Of course there’s some curiosity across the pond as to what this Carney guy might do for the $993,000 salary he’ll be collecting. Here’s Adrian:
I enjoy your blog, and the parallels between the Canadian housing bubble and the one we’ve been, ah, enjoying, for the past few years.
I’m in England and have just found that your Mr Carney is taking over next year as Governor of the Bank of England – an organisation that has worked hard to protect the interests of home-owners over here by keeping interest rates too low so that prices stay high.
Is his appointment likely to improve matters here, do you think, or to allow the bubble to continue?
Well, Adrian, Carney’s clever and ambitious. He apprenticed at Goldman’s, squirmed his way to the top of Finance in Ottawa, realized early that F was weak and malleable, and played his cards adroitly. He scored the London gig based on his stirling rep as the central banker that kept Canada from imploding in the GFC. Without a doubt, he provided a stable hand on the tiller while the elected politicians waffled and obfuscated. But he also let us down.
A year before economies imploded in a real estate-induced frenzy, ripping into financial markets and bringing capitalism to the brink, I asked Carney – soon to become bank governor – if he was worried about the housing market. He said no. His subsequent actions proved that. In fact the guy could be called the architect of the situation we have today, when the average Toronto family can’t afford the average home, Vancouver has been destroyed by land speculation and we’re on the verge of a nasty correction.
Mr. Carney said nothing when his pal F pushed through forty-year amortizations and allowed zero down payment loans to be covered by CMHC. It was that move, surprisingly shoehorned into the 2006 budget, which spread the fuel for an explosion of property prices. All it took to ignite was the spark of emergency interest rates, which Carney himself provided two years later.

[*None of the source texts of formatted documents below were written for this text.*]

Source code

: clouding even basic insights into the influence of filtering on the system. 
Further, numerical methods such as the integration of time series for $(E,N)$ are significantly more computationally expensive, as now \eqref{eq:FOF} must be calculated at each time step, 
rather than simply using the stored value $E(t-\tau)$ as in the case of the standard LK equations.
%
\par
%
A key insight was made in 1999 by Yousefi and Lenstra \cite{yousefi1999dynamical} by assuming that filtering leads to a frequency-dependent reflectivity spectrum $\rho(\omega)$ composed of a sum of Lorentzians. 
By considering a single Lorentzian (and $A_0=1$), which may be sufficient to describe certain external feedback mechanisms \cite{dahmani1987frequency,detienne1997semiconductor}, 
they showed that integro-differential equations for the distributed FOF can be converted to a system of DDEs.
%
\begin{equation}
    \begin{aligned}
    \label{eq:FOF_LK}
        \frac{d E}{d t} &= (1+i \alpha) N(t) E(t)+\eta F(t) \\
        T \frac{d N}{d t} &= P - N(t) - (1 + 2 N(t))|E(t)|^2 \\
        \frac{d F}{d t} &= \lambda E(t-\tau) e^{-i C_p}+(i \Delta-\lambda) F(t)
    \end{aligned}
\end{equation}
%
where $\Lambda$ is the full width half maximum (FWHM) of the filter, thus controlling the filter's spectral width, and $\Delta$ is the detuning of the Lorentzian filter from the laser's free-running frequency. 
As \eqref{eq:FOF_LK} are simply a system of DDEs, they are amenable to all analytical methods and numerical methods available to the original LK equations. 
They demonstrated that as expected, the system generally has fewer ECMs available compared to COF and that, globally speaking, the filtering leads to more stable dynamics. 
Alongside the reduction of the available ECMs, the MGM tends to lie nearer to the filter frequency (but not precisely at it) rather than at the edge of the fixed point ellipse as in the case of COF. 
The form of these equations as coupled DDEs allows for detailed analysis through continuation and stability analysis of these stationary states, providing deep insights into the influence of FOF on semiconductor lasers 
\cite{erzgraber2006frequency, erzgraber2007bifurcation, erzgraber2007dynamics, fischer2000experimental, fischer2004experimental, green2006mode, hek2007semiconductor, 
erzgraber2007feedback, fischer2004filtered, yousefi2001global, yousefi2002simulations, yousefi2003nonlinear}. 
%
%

The result you know. By the Spring of 2012 the average SFH in Vancouver cost $1.2 million, Toronto was a bidding-war battleground and urban Canadian real estate values had climbed 128% from pre-Carney days. So what did the Governor do? Yes, he embarked a cross-country road trip to warn people they were borrowing too much. This was when five-year mortgages dropped to 2.99%, chartered banks were giving savingless couples down payments – plus 100% financing – and CMHC’s automated approval process was rubberstamping borrowings in seven seconds.
Can you say hypocrite?
Adrian, you get the guy at a moment when – thanks to Mr. Carney and his sawed-off offspring – Canadian house prices are 49% higher than those in the States (with ten times the economic output) and our household debt has hit a record level higher than that which preceded the US housing crash. Our savings rate has cratered during this period. One third of retirees will have a mortgage (first time ever), and four in ten families say they have trouble making monthly payments. Worse, a whole generation of people now in their thirties and forties are pretty much screwed unless real estate collapses, screwing their parents.
But, dammit, the macros look good.
The global meme is that Canada escaped the worst of the recession, while Britain grinds away with 8% unemployment and a budget deficit that next year could exceed that of Greece. The reality’s something else. There is social distress in Canada in the wake of our leaders’ decisions.
“Mark Carney is a quality governor,” the Chancellor of the Exchequer told the British House of Commons. “He is quite simply the best, most experienced and most qualified person in the world to be the next Governor of the Bank of England.”
Can we also interest you in an elfin deity?